Well, not so fast. In large, complex software projects, changing even the seemingly most insignificant variables can change the behavior of the system in unexpected ways. I’ll never forget a bug I spent well over a week tracking down, where, depending on the length of the program’s command line, subsequent memory allocations’ addresses shifted around. Someone was accessing an uninitialized structure element on the stack, and the garbage contents of this stack element (which were actually quite deterministic) would change as the program’s command line length changed. The bug would appear and go away as people checked in random other changes to the source code (which in turn shifted the addresses around again), but with any given exact set of binaries, the bug would either consistently happen or consistently not happen.
Likewise, my experience on large projects — let’s say, any project larger than 100K lines of code – has been that switching/upgrading compilers always causes at least one unexpected gotcha. This is especially true for C++ (as opposed to C) projects. Again, I could dredge up any number of obscure problems from past experience. Upgrading compilers is not a no-brainer; it’s a decision with pros and cons that has to be made carefully, and if you upgrade, all of the members of your team should upgrade at the same time.

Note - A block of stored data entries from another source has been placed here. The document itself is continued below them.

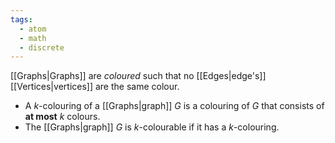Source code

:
 ```yaml
---
tags:
  - atom
  - math
  - discrete
---
```

[[Graphs|Graphs]] are *coloured* such that no [[Edges|edge's]] [[Vertices|vertices]] are the same colour.
- A $k$-colouring of a [[Graphs|graph]] $G$ is a colouring of $G$ that consists of **at most** $k$ colours.
- The [[Graphs|graph]] $G$ is $k$-colourable if it has a $k$-colouring.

If we’re talking about Visual Studio, I’d also be remiss to not talk about the C runtime library issues. If you build with 2005, you need the 2005 runtime installed on your computer; if you build with 2008, you need the 2008 runtime installed. The runtimes also have service pack levels, so a 2005 SP1 app requires the 2005 SP1 runtime. Again, it really does matter which exact compiler you are using, including service pack level.
Let’s return to the topic of revision control. What, exactly, should we put in the revision control system? We all know that our source code goes there, as do our build scripts, including any scripts required to create our installers. Test cases and test scripts often go there too. But this is still incomplete. In my view, your compiler, linker, and related tools also belong in revision control. So do all of the system header files you include and all the system libraries you link against. So do the headers and libraries for any third-party SDKs you rely on.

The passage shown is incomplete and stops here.